With Republicans twice as likely to be resistant to get vaccinated, and vaccine being distributed by population, it's not surprising that many states are seeing vaccine surpluses. In fact, all across the Southeast is a band of states where vaccination rates are low and likely to remain that way as the remaining Republican population shows little interest in being vaccinated. Georgia has shut down all mass vaccination sites, and Arkansas is just one of several states to suspend vaccine orders after being left with a surplus.
Rate of vaccination by state
There are certainly some surprises on this map, like South Dakota achieving an 80 percent vaccination rate … But then, maybe that's what happens when you're near the top of the charts in cases per population.

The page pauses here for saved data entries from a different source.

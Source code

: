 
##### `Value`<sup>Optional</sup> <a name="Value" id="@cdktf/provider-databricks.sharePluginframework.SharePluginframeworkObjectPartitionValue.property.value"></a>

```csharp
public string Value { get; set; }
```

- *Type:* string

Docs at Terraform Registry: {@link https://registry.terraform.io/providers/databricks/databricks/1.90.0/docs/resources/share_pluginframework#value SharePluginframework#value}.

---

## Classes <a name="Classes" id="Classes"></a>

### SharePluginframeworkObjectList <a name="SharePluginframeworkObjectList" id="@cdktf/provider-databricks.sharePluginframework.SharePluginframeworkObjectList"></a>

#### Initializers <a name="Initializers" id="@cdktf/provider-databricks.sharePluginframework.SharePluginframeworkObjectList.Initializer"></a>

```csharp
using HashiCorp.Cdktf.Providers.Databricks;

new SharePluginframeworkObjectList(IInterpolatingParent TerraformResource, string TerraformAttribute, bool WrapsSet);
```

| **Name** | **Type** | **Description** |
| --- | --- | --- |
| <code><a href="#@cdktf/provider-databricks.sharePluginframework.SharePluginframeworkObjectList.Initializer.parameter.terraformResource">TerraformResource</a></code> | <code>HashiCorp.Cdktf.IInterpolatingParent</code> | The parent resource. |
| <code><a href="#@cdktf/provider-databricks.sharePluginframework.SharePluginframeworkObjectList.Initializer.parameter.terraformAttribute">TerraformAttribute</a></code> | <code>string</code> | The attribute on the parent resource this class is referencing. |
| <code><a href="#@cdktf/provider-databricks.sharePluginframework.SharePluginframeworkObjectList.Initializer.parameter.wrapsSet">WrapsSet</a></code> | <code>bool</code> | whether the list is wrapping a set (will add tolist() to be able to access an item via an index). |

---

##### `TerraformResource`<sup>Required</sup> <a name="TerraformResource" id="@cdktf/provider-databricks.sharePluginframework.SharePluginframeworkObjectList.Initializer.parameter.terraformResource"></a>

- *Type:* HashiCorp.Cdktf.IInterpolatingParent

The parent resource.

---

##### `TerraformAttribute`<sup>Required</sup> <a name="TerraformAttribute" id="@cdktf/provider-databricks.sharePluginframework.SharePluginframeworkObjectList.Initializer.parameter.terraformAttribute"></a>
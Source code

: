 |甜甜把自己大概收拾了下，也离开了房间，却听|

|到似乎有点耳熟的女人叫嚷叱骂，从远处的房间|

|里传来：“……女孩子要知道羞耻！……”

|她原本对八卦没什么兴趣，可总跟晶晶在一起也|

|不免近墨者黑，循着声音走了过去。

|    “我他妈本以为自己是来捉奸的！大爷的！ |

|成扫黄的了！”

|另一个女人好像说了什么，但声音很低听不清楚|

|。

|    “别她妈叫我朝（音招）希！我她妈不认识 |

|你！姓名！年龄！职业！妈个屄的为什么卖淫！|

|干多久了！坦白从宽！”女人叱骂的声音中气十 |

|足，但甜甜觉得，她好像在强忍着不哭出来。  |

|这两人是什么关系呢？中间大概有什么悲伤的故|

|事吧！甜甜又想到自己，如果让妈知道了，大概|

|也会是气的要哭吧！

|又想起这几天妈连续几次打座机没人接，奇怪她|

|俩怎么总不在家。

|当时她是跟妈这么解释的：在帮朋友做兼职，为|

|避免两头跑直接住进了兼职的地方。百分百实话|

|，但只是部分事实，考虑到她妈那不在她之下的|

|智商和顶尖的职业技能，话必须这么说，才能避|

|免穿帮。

However, in general, there's a remarkably close match between the rate of vaccination and the percentage of population on either side of the red/blue line. That's because Republican vaccine resistance has been remarkably consistent from the outset. Rather than declining as more information became available, that resistance has actually increased slightly over the last two months.
If you're wondering, four percent of Democrats are saying "no" to the vaccine and three percent still respond that they are "unsure." However, over time both those numbers have been steadily declining.
IT'S NOT JUST INDIA
The situation in India continues to be nothing less than terrible. On Tuesday, India became only the second nation to record 20 million cases of COVID-19, joining the United States in this club no one wants to join. Indian scientists are pleading for the government to be more transparent with the data in order to best address the threat, and there are good reasons to believe the government is vastly undercounting both cases and deaths.

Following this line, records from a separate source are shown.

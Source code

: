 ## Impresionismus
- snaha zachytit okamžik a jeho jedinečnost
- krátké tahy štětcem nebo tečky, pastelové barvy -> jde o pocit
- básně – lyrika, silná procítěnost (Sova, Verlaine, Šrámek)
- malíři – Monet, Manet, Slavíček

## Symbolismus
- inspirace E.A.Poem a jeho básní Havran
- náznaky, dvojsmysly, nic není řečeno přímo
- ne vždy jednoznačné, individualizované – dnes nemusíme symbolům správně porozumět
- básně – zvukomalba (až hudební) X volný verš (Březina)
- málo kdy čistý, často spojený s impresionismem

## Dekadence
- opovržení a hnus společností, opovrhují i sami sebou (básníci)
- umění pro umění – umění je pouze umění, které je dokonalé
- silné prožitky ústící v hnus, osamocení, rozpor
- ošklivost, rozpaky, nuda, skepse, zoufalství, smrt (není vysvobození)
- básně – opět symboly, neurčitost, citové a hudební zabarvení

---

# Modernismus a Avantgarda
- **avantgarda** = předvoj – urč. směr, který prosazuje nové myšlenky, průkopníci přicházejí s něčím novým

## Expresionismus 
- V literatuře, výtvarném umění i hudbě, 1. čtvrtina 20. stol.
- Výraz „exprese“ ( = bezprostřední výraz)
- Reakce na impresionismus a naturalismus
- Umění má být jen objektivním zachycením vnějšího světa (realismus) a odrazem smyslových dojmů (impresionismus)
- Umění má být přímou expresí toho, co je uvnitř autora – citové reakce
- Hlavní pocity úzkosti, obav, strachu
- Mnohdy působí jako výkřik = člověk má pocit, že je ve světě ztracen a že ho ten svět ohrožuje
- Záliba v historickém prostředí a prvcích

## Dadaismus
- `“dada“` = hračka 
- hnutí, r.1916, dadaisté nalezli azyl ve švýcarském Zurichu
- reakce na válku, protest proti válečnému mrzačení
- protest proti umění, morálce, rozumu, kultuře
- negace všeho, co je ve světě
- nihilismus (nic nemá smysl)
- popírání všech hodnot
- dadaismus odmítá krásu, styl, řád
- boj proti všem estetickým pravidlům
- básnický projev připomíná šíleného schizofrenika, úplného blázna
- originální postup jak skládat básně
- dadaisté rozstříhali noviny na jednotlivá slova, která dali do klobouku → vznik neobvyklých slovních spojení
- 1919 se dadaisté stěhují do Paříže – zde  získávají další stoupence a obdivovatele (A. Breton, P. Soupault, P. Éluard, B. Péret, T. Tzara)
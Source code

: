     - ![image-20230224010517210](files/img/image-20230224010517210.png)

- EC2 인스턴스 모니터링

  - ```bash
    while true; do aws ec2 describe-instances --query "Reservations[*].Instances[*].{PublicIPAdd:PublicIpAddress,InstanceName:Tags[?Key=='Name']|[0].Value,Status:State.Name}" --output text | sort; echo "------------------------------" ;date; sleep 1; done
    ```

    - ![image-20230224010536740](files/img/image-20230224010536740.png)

Over the last three days, the number of cases reported each day has dropped from over 400,000 to just over 350,000. That may seem like things are trending in the right direction, but just like in the United States, COVID-19 data tends to have a drop in reporting on Sunday and Monday. (The fact that daily reported deaths are down, despite the sharply increasing case count over the last two weeks, is a very good indicator that this data is incomplete.) It won't be until the final tally comes in from the next two days that it becomes clear whether or not India may have flattened what was a rocketing-upward curve.
However, there are more nations to add to the list of sites where COVID-19 is seeing a massive resurgence. Asian nations like Cambodia, which had done an amazing job of controlling the outbreak there to this point, are seeing thousands of new cases, many of them associated with variants first seen in India. A smaller—for now—spike is still growing in Laos. Thailand, which fought back a wave at the end of 2020, is having an even bigger outbreak now.
COVID-19 is not over. In the short term, what India needs is oxygen, ventilators, personal protective equipment, and medical personnel. Multiple countries, including the United States, are airlifting supplies into the nation, trying to head off the enormous disaster that could result from still-rising case counts and a medical system that's completely overwhelmed.
In the longer term, what India—and every developing nation—needs is to get the vaccine into the arms of their citizens. Which is why the U.S. needs to dispatch more of what's obviously going to be a vaccine surplus their way. And every other nation with vaccine to spare should do the same.